Katie Lake, a senior accounting major, spent her summer as a logistics finance intern for Wal-Mart Stores, Inc. Based out of Bentonville, Ark., Lake and 270 other interns worked on individual projects throughout the course of the internship.
Lake’s personal project was focused on finding the distribution centers’ correct service charges for stores; a task she says helped her develop skills in her major.
When the interns were not working on personal projects, they had finance Q&A sessions and listened to executive speakers from the company. Lake said her favorite part of the experience was seeing how Fortune 500’s top company worked.
“Seeing how that operates and knowing that everything you do is on a huge scale, even though you feel really small, everything you do affects someone else within this huge organization,” Lake said.
Senior psychology major Fabian Ruiz has worked for the National Parks Service of Little Rock, Ark., for the past four years. This summer, he worked as a tour guide in Little Rock Central High School discussing the ‘Little Rock Nine,’ the group of African-American students who first integrated the high school in the 1950s.

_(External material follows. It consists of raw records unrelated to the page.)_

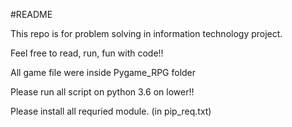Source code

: #README

This repo is for problem solving in information technology project.

Feel free to read, run, fun with code!!

All game file were inside Pygame_RPG folder

Please run all script on python 3.6 on lower!!

Please install all requried module. (in pip_req.txt)

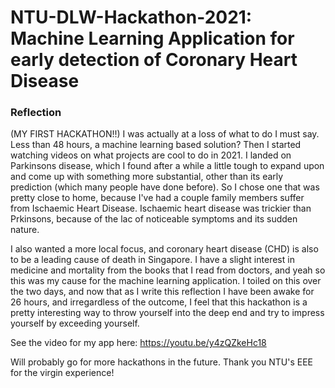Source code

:# NTU-DLW-Hackathon-2021: Machine Learning Application for early detection of Coronary Heart Disease

### Reflection
(MY FIRST HACKATHON!!)
I was actually at a loss of what to do I must say. Less than 48 hours, a machine learning based solution? 
Then I started watching videos on what projects are cool to do in 2021. I landed on Parkinsons disease, which I 
found after a while a little tough to expand upon and come up with something more substantial, other than its 
early prediction (which many people have done before). So I chose one that was pretty close to home, because I've had
a couple family members suffer from Ischaemic Heart Disease. Ischaemic heart disease was trickier than Prkinsons, because of the lac of noticeable symptoms and its sudden nature. 

I also wanted a more local focus, and coronary heart disease (CHD) is also to be a leading cause of death in Singapore. I have a slight interest in medicine and mortality from the books that I read from doctors, and yeah so this was my cause for the machine learning application. 
I toiled on this over the two days, and now that as I write this reflection I have been awake for 26 hours, and irregardless of
the outcome, I feel that this hackathon is a pretty interesting way to throw yourself into the deep end and try to impress yourself
by exceeding yourself. 

See the video for my app here: https://youtu.be/y4zQZkeHc18

Will probably go for more hackathons in the future. Thank you NTU's EEE for the virgin experience! 
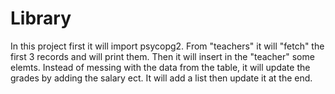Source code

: # Library
In this project first it will import psycopg2.
From "teachers" it will "fetch" the first 3 records and will print them.
Then it will insert in the "teacher" some elemts.
Instead of messing with the data from the table, it will update the grades by adding the salary ect.
It will add a list then update it at the end. 

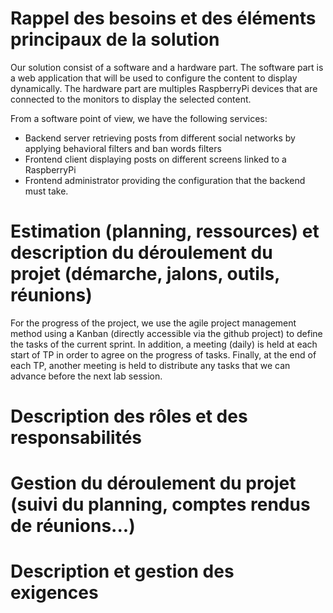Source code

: # Rappel des besoins et des éléments principaux de la solution

Our solution consist of a software and a hardware part. The software part is a web application that will be used to configure the content to display dynamically. The hardware part are multiples RaspberryPi devices that are connected to the monitors to display the selected content.

From a software point of view, we have the following services:
- Backend server retrieving posts from different social networks by applying behavioral filters and ban words filters
- Frontend client displaying posts on different screens linked to a RaspberryPi
- Frontend administrator providing the configuration that the backend must take.

# Estimation (planning, ressources) et description du déroulement du projet (démarche, jalons, outils, réunions)

For the progress of the project, we use the agile project management method using a Kanban (directly accessible via the github project) to define the tasks of the current sprint. In addition, a meeting (daily) is held at each start of TP in order to agree on the progress of tasks. Finally, at the end of each TP, another meeting is held to distribute any tasks that we can advance before the next lab session.

# Description des rôles et des responsabilités

# Gestion du déroulement du projet (suivi du planning, comptes rendus de réunions...)

# Description et gestion des exigences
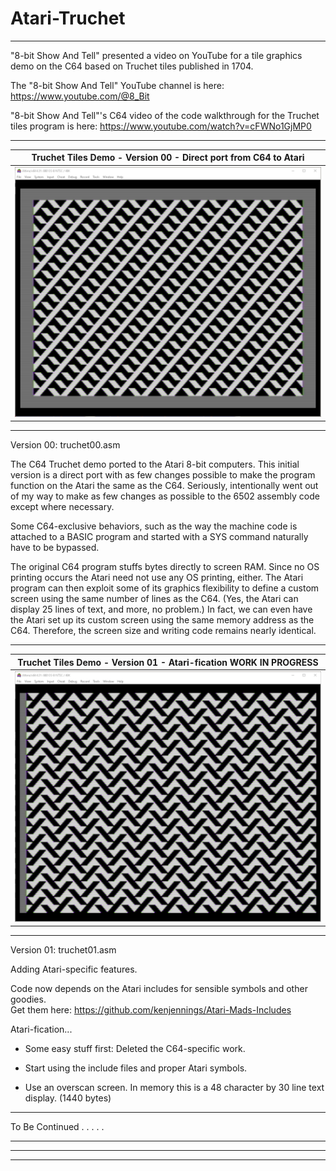 # Atari-Truchet

---

"8-bit Show And Tell" presented a video on YouTube for a tile graphics demo on the C64 based on Truchet tiles published in 1704.

The "8-bit Show And Tell" YouTube channel is here: https://www.youtube.com/@8_Bit

"8-bit Show And Tell"'s C64 video of the code walkthrough for the Truchet tiles program is here: https://www.youtube.com/watch?v=cFWNo1GjMP0

---

| **Truchet Tiles Demo - Version 00 - Direct port from C64 to Atari** |
| ------- |
| ![TRUCHET_V00](truchet00.png) | 

---

Version 00:  truchet00.asm

The C64 Truchet demo ported to the Atari 8-bit computers. This initial version is a direct port with as few changes possible to make the program function on the Atari the same as the C64. 
Seriously, intentionally went out of my way to make as few 
changes as possible to the 6502 assembly code except where 
necessary.

Some C64-exclusive behaviors, such as the way the machine code
is attached to a BASIC program and started with a SYS command 
naturally have to be bypassed.

The original C64 program stuffs bytes directly to screen RAM.
Since no OS printing occurs the Atari need not use any OS 
printing, either.  The Atari program can then exploit some of 
its graphics flexibility to define a custom screen using the 
same number of lines as the C64.  (Yes, the Atari can display 
25 lines of text, and more, no problem.)  In fact, we can even
have the Atari set up its custom screen using the same memory 
address as the C64.  Therefore, the screen size and writing 
code remains nearly identical.  

---

| **Truchet Tiles Demo - Version 01 - Atari-fication WORK IN PROGRESS** |
| ------- |
| ![TRUCHET_V01](truchet01.png) | 

---

Version 01:  truchet01.asm

Adding Atari-specific features.

Code now depends on the Atari includes for sensible symbols and other goodies.   
Get them here:
https://github.com/kenjennings/Atari-Mads-Includes

Atari-fication...
 
* Some easy stuff first: Deleted the C64-specific work.

* Start using the include files and proper Atari symbols.

* Use an overscan screen.  In memory this is a 48 character by 30 line text display. (1440 bytes)

---

To Be Continued . . . . .

---


---

---
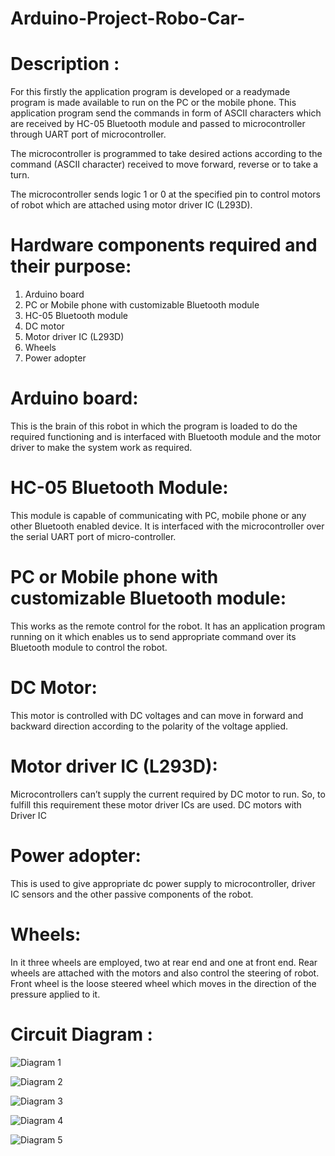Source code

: # Arduino-Project-Robo-Car-

# Description : 
For this firstly the application program is developed or a readymade
program is made available to run on the PC or the mobile phone. This
application program send the commands in form of ASCII characters
which are received by HC-05 Bluetooth module and passed to
microcontroller through UART port of microcontroller.


The microcontroller is programmed to take desired actions according to
the command (ASCII character) received to move forward, reverse or to
take a turn.


The microcontroller sends logic 1 or 0 at the specified pin to control
motors of robot which are attached using motor driver IC (L293D).

# Hardware components required and their purpose:

1. Arduino board
2. PC or Mobile phone with customizable Bluetooth module
3. HC-05 Bluetooth module
4. DC motor
5. Motor driver IC (L293D)
6. Wheels
7. Power adopter

 # Arduino board: 
 
This is the brain of this robot in which the
program is loaded to do the required functioning and is interfaced
with Bluetooth module and the motor driver to make the system work
as required.


# HC-05 Bluetooth Module: 

This module is capable of communicating
with PC, mobile phone or any other Bluetooth enabled device. It is
interfaced with the microcontroller over the
serial UART port of micro-controller.


# PC or Mobile phone with customizable Bluetooth module: 

This works
as the remote control for the robot. It has an application program
running on it which enables us to send appropriate command over its
Bluetooth module to control the robot.

# DC Motor: 

This motor is controlled with DC voltages and can move
in forward and backward direction according to the polarity of the
voltage applied.

# Motor driver IC (L293D): 

Microcontrollers can’t supply the
current required by DC motor to run. So, to fulfill this requirement
these motor driver ICs are used.
DC motors with Driver IC

# Power adopter:

This is used to give appropriate dc power supply to
microcontroller, driver IC sensors and the other passive components
of the robot.

# Wheels: 

In it three wheels are employed, two at rear end and one at
front end. Rear wheels are attached with the motors and also control
the steering of robot. Front wheel is the loose steered wheel which
moves in the direction of the pressure applied to it.


# Circuit Diagram : 

![Diagram 1](https://user-images.githubusercontent.com/44844695/97115308-1bed6d00-171c-11eb-9006-89d95ed57764.jpeg)

![Diagram 2](https://user-images.githubusercontent.com/44844695/97115310-2576d500-171c-11eb-88c7-9e3b19deb1fa.jpeg)

![Diagram 3](https://user-images.githubusercontent.com/44844695/97115311-26a80200-171c-11eb-8caa-7fa88c2e16b5.jpeg)

![Diagram 4](https://user-images.githubusercontent.com/44844695/97115312-27d92f00-171c-11eb-99c0-302b5978e3f5.jpeg)

![Diagram 5](https://user-images.githubusercontent.com/44844695/97115315-29a2f280-171c-11eb-9f7c-b004e15119f8.jpeg)
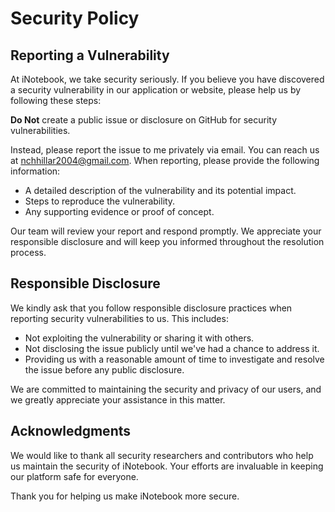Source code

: # Security Policy

## Reporting a Vulnerability

At iNotebook, we take security seriously. If you believe you have discovered a security vulnerability in our application or website, please help us by following these steps:

**Do Not** create a public issue or disclosure on GitHub for security vulnerabilities. 

Instead, please report the issue to me privately via email. You can reach us at [nchhillar2004@gmail.com](nchhillar2004@gmail.com). When reporting, please provide the following information:

- A detailed description of the vulnerability and its potential impact.
- Steps to reproduce the vulnerability.
- Any supporting evidence or proof of concept.

Our team will review your report and respond promptly. We appreciate your responsible disclosure and will keep you informed throughout the resolution process.

## Responsible Disclosure

We kindly ask that you follow responsible disclosure practices when reporting security vulnerabilities to us. This includes:

- Not exploiting the vulnerability or sharing it with others.
- Not disclosing the issue publicly until we've had a chance to address it.
- Providing us with a reasonable amount of time to investigate and resolve the issue before any public disclosure.

We are committed to maintaining the security and privacy of our users, and we greatly appreciate your assistance in this matter.

## Acknowledgments

We would like to thank all security researchers and contributors who help us maintain the security of iNotebook. Your efforts are invaluable in keeping our platform safe for everyone.

Thank you for helping us make iNotebook more secure.
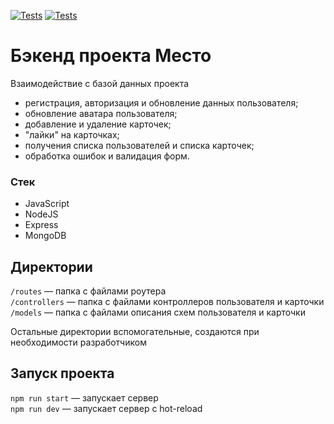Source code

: [![Tests](https://github.com/Vadim2370/express-mesto-gha/actions/workflows/tests-13-sprint.yml/badge.svg)](https://github.com/Vadim2370/express-mesto-gha/actions/workflows/tests-13-sprint.yml) [![Tests](https://github.com/Vadim2370/express-mesto-gha/actions/workflows/tests-14-sprint.yml/badge.svg)](https://github.com/Vadim2370/express-mesto-gha/actions/workflows/tests-14-sprint.yml)
# Бэкенд проекта Место

Взаимодействие с базой данных проекта
- регистрация, авторизация и обновление данных пользователя;
- обновление аватара пользователя;
- добавление и удаление карточек;
- "лайки" на карточках;
- получения списка пользователей и списка карточек;
- обработка ошибок и валидация форм.

### Стек

- JavaScript
- NodeJS
- Express
- MongoDB

## Директории

`/routes` — папка с файлами роутера  
`/controllers` — папка с файлами контроллеров пользователя и карточки   
`/models` — папка с файлами описания схем пользователя и карточки  
  
Остальные директории вспомогательные, создаются при необходимости разработчиком

## Запуск проекта

`npm run start` — запускает сервер   
`npm run dev` — запускает сервер с hot-reload
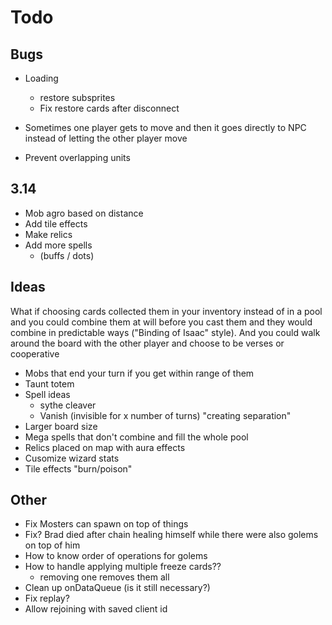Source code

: # Todo

## Bugs
- Loading
  - restore subsprites
  - Fix restore cards after disconnect

- Sometimes one player gets to move and then it goes directly to NPC instead of letting the other player move
- Prevent overlapping units

## 3.14

- Mob agro based on distance
- Add tile effects
- Make relics
- Add more spells
  - (buffs / dots)

## Ideas

What if choosing cards collected them in your inventory instead of in a pool and you could combine them at will before you cast them and they would combine in predictable ways ("Binding of Isaac" style). And you could walk around the board with the other player and choose to be verses or cooperative

- Mobs that end your turn if you get within range of them
- Taunt totem
- Spell ideas
  - sythe cleaver
  - Vanish (invisible for x number of turns) "creating separation"
- Larger board size
- Mega spells that don't combine and fill the whole pool
- Relics placed on map with aura effects
- Cusomize wizard stats
- Tile effects "burn/poison"

## Other

- Fix Mosters can spawn on top of things
- Fix? Brad died after chain healing himself while there were also golems on top of him
- How to know order of operations for golems
- How to handle applying multiple freeze cards??
  - removing one removes them all
- Clean up onDataQueue (is it still necessary?)
- Fix replay?
- Allow rejoining with saved client id
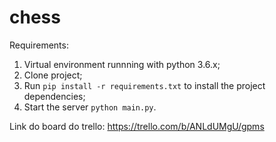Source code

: # chess


Requirements:
  1. Virtual environment runnning with python 3.6.x;
  2. Clone project;
  3. Run `pip install -r requirements.txt` to install the project dependencies;
  3. Start the server `python main.py`.

Link do board do trello: https://trello.com/b/ANLdUMgU/gpms
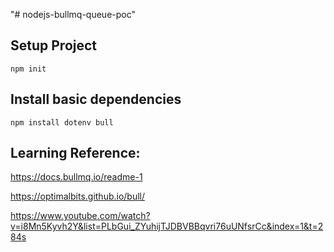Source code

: "# nodejs-bullmq-queue-poc" 

## Setup Project

    npm init

## Install basic dependencies

    npm install dotenv bull

## Learning Reference:

https://docs.bullmq.io/readme-1

https://optimalbits.github.io/bull/

https://www.youtube.com/watch?v=i8Mn5Kyvh2Y&list=PLbGui_ZYuhijTJDBVBBqvri76uUNfsrCc&index=1&t=284s
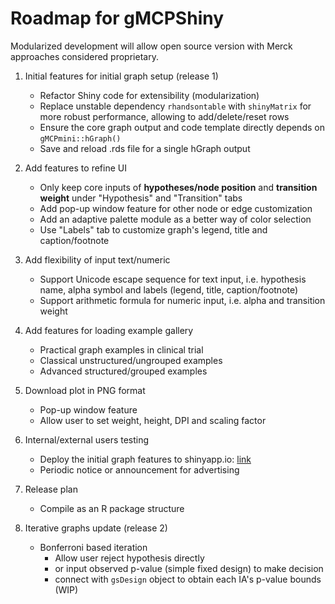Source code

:# Roadmap for gMCPShiny

Modularized development will allow open source version with Merck approaches considered proprietary. 

1. Initial features for initial graph setup (release 1)
   - Refactor Shiny code for extensibility (modularization)
   - Replace unstable dependency `rhandsontable` with `shinyMatrix` for more robust performance, allowing to add/delete/reset rows
   - Ensure the core graph output and code template directly depends on `gMCPmini::hGraph()`
   - Save and reload .rds file for a single hGraph output
   
1. Add features to refine UI
   - Only keep core inputs of **hypotheses/node position** and **transition weight** under "Hypothesis" and "Transition" tabs
   - Add pop-up window feature for other node or edge customization
   - Add an adaptive palette module as a better way of color selection
   - Use "Labels" tab to customize graph's legend, title and caption/footnote
   
1. Add flexibility of input text/numeric
   - Support Unicode escape sequence for text input, i.e. hypothesis name, alpha symbol and labels (legend, title, caption/footnote)
   - Support arithmetic formula for numeric input, i.e. alpha and transition weight
   
1. Add features for loading example gallery 
   - Practical graph examples in clinical trial
   - Classical unstructured/ungrouped examples
   - Advanced structured/grouped examples

1. Download plot in PNG format
   - Pop-up window feature 
   - Allow user to set weight, height, DPI and scaling factor
   
1. Internal/external users testing 
   - Deploy the initial graph features to shinyapp.io: [link](https://allen.shinyapps.io/hgraphapp/)
   - Periodic notice or announcement for advertising 
   
1. Release plan
   - Compile as an R package structure

1. Iterative graphs update (release 2)
   - Bonferroni based iteration 
      + Allow user reject hypothesis directly 
      + or input observed p-value (simple fixed design) to make decision
      + connect with `gsDesign` object to obtain each IA's p-value bounds (WIP)
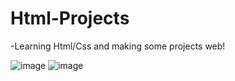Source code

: # Html-Projects

-Learning Html/Css and making some projects web!



![image](https://user-images.githubusercontent.com/92697766/212147293-d7b7107e-ca7e-4bbd-badb-a02d59458961.png)
![image](https://user-images.githubusercontent.com/92697766/212147327-8fd5780a-4c39-4702-b5a2-5fbce90d52d5.png)
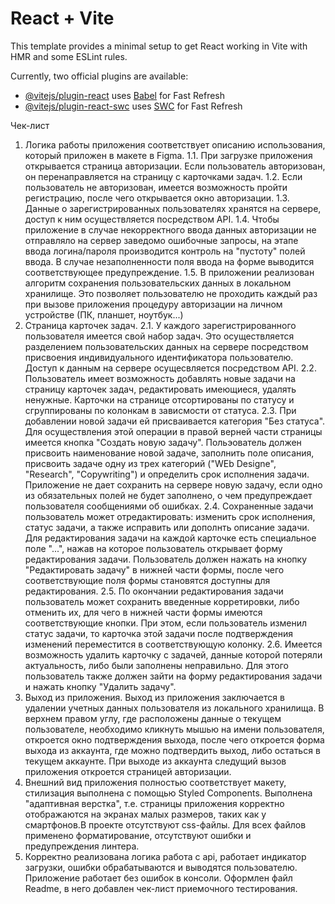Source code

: # React + Vite

This template provides a minimal setup to get React working in Vite with HMR and some ESLint rules.

Currently, two official plugins are available:

- [@vitejs/plugin-react](https://github.com/vitejs/vite-plugin-react/blob/main/packages/plugin-react/README.md) uses [Babel](https://babeljs.io/) for Fast Refresh
- [@vitejs/plugin-react-swc](https://github.com/vitejs/vite-plugin-react-swc) uses [SWC](https://swc.rs/) for Fast Refresh

Чек-лист

1. Логика работы приложения соответствует описанию использования, который приложен в макете в Figma.
1.1. При загрузке приложения открывается страница авторизации. Если пользователь авторизован, он перенаправляется на страницу с карточками задач.
1.2. Если пользователь не авторизован, имеется возможность пройти регистрацию, после чего открывается окно авторизации.
1.3. Данные о зарегистрированных пользователях хранятся на сервере, доступ к ним осуществляется посредством API.
1.4. Чтобы приложение в случае некорректного ввода данных авторизации не отправляло на сервер заведомо ошибочные запросы, на этапе ввода логина/пароля производится контроль на "пустоту" полей ввода. В случае незаполненности поля ввода на форме выводится соответствующее предупреждение.
1.5. В приложении реализован алгоритм сохранения пользовательских данных в локальном хранилище. Это позволяет пользователю не проходить каждый раз при вызове приложения процедуру авторизации на личном устройстве (ПК, планшет, ноутбук...)
2. Страница карточек задач. 
2.1. У каждого зарегистрированного пользователя имеется свой набор задач. Это осуществляется разделением пользовательских данных на сервере посредством присвоения индивидуального идентификатора пользователю. Доступ к данным на сервере осущесвляется посредством API.
2.2. Пользователь имеет возможность добавлять новые задачи на страницу карточек задач, редактировать имеющиеся, удалять ненужные. Карточки на странице отсортированы по статусу и сгруппированы по колонкам в зависмости от статуса.
2.3. При добавлении новой задачи ей присваивается категория "Без статуса". Для осуществления этой операции в правой верней части страницы имеется кнопка "Создать новую задачу". Польэователь должен присвоить наименование новой задаче, заполнить поле описания, присвоить задаче одну из трех категорий ("WEb Designe", "Research", "Copywriting") и определить срок исполнения задачи. Приложение не дает сохранить на сервере новую задачу, если одно из обязательных полей не будет заполнено, о чем предупреждает пользователя сообщениями об ошибках.
2.4. Сохраненные задачи пользователь может отредактировать: изменить срок исполнения, статус задачи, а также исправить или дополнть описание задачи.
Для редактирования задачи на каждой карточке есть специальное поле "...", нажав на которое пользователь открывает форму редактирования задачи. Пользователь должен нажать на кнопку "Редактировать задачу" в нижней части формы, после чего соответствующие поля формы становятся доступны для редактирования.
2.5. По окончании редактирования задачи пользователь может сохранить введенные корретировки, либо отменить их, для чего в нижней части формы имеются соответствующие кнопки. При этом, если пользователь изменил статус задачи, то карточка этой задачи после подтверждения изменений переместится в соответствующую колонку.
2.6. Имеется возможность удалить карточку с задачей, данные которой потеряли актуальность, либо были заполнены неправильно. Для этого пользователь также должен зайти на форму редактирования задачи и нажать кнопку "Удалить задачу".
3. Выход из приложения. Выход из приложения заключается в удалении учетных данных пользователя из локального хранилища. В верхнем правом углу, где расположены данные о текущем пользователе, необходимо кликнуть мышью на имени пользователя, откроется окно подтверждения выхода, после чего откроется форма выхода из аккаунта, где можно подтвердить выход, либо остаться в текущем аккаунте. При выходе из аккаунта следущий вызов приложения откроется страницей авторизации.
4. Внешний вид приложения полностью соответствует макету, стилизация выполнена с помощью Styled Components. Выполнена "адаптивная верстка", т.е. страницы приложения корректно отображаются на экранах малых размеров, таких как у смартфонов.В проекте отсутствуют css-файлы.
Для всех файлов применено форматирование, отсутствуют ошибки и предупреждения линтера.
5. Корректно реализована логика работа с api, работает индикатор загрузки, ошибки обрабатываются и выводятся пользователю.
Приложение работает без ошибок в консоли.
Оформлен файл Readme, в него добавлен чек-лист приемочного тестирования.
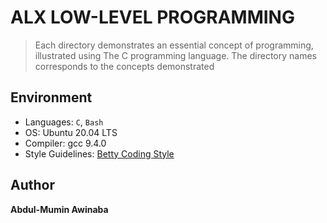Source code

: # ALX LOW-LEVEL PROGRAMMING

> Each directory demonstrates an essential concept of programming, illustrated using The C programming language.
> The directory names corresponds to the concepts demonstrated


## Environment
- Languages: `C`, `Bash`
- OS: Ubuntu 20.04 LTS
- Compiler: gcc 9.4.0 
- Style Guidelines: [Betty Coding Style](https://github.com/holbertonschool/Betty/wiki)

## Author
**Abdul-Mumin Awinaba**
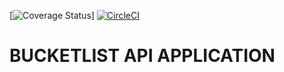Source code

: [![Coverage Status](https://coveralls.io/repos/github/andela-sgaamuwa/Checkpoint-2/badge.svg?branch=develop)]
[![CircleCI](https://circleci.com/gh/andela-sgaamuwa/Checkpoint-2/tree/develop.svg?style=svg)](https://circleci.com/gh/andela-sgaamuwa/Checkpoint-2/tree/develop)
# BUCKETLIST API APPLICATION 
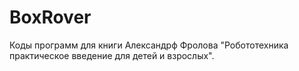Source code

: # BoxRover

Коды программ для книги Александрф Фролова "Робототехника практическое введение для детей и взрослых".

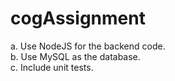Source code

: # cogAssignment

a. Use NodeJS for the backend code.  
b. Use MySQL as the database.  
c. Include unit tests.  
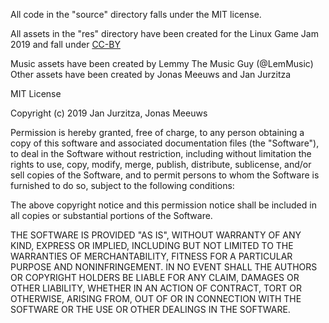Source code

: All code in the "source" directory falls under the MIT license.

All assets in the "res" directory have been created for the Linux Game Jam 2019 and fall under [CC-BY](https://creativecommons.org/licenses/by/4.0/)

Music assets have been created by Lemmy The Music Guy (@LemMusic)
Other assets have been created by Jonas Meeuws and Jan Jurzitza



MIT License

Copyright (c) 2019 Jan Jurzitza, Jonas Meeuws

Permission is hereby granted, free of charge, to any person obtaining a copy
of this software and associated documentation files (the "Software"), to deal
in the Software without restriction, including without limitation the rights
to use, copy, modify, merge, publish, distribute, sublicense, and/or sell
copies of the Software, and to permit persons to whom the Software is
furnished to do so, subject to the following conditions:

The above copyright notice and this permission notice shall be included in all
copies or substantial portions of the Software.

THE SOFTWARE IS PROVIDED "AS IS", WITHOUT WARRANTY OF ANY KIND, EXPRESS OR
IMPLIED, INCLUDING BUT NOT LIMITED TO THE WARRANTIES OF MERCHANTABILITY,
FITNESS FOR A PARTICULAR PURPOSE AND NONINFRINGEMENT. IN NO EVENT SHALL THE
AUTHORS OR COPYRIGHT HOLDERS BE LIABLE FOR ANY CLAIM, DAMAGES OR OTHER
LIABILITY, WHETHER IN AN ACTION OF CONTRACT, TORT OR OTHERWISE, ARISING FROM,
OUT OF OR IN CONNECTION WITH THE SOFTWARE OR THE USE OR OTHER DEALINGS IN THE
SOFTWARE.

Ruiz gave four to five tours a week. He said the most challenging parts of the job were dealing with the sensitive nature of the subject and translating everything into English, his third language.
Even though the job was more focused on history, Ruiz said he learned a lot about his major in the process. He had to deal with all kinds of reactions and points of views on the subject matter.
“The most amazing thing is that you don’t know who’s going to come in so you get to deal with all kinds of people,” Ruiz said.
Senior Emily Lincoln, a communication sciences and disorders major, spent her summer in Portage, Alaska, at the Alaska Wildlife Conservation Center.
She found the job as a gift shop clerk and snack bar cook on www.CoolJobs.com. Employees for the conservation center were required to work 40 hours a week. When they were not working, employees and interns went on group excursions such as day cruises to whale watch or to feed baby animals.
Lincoln said the most valuable skill she learned was adapting to the customs of the tourists who would come into the gift shop.
“I’ll probably end up back in Alaska,” Lincoln said.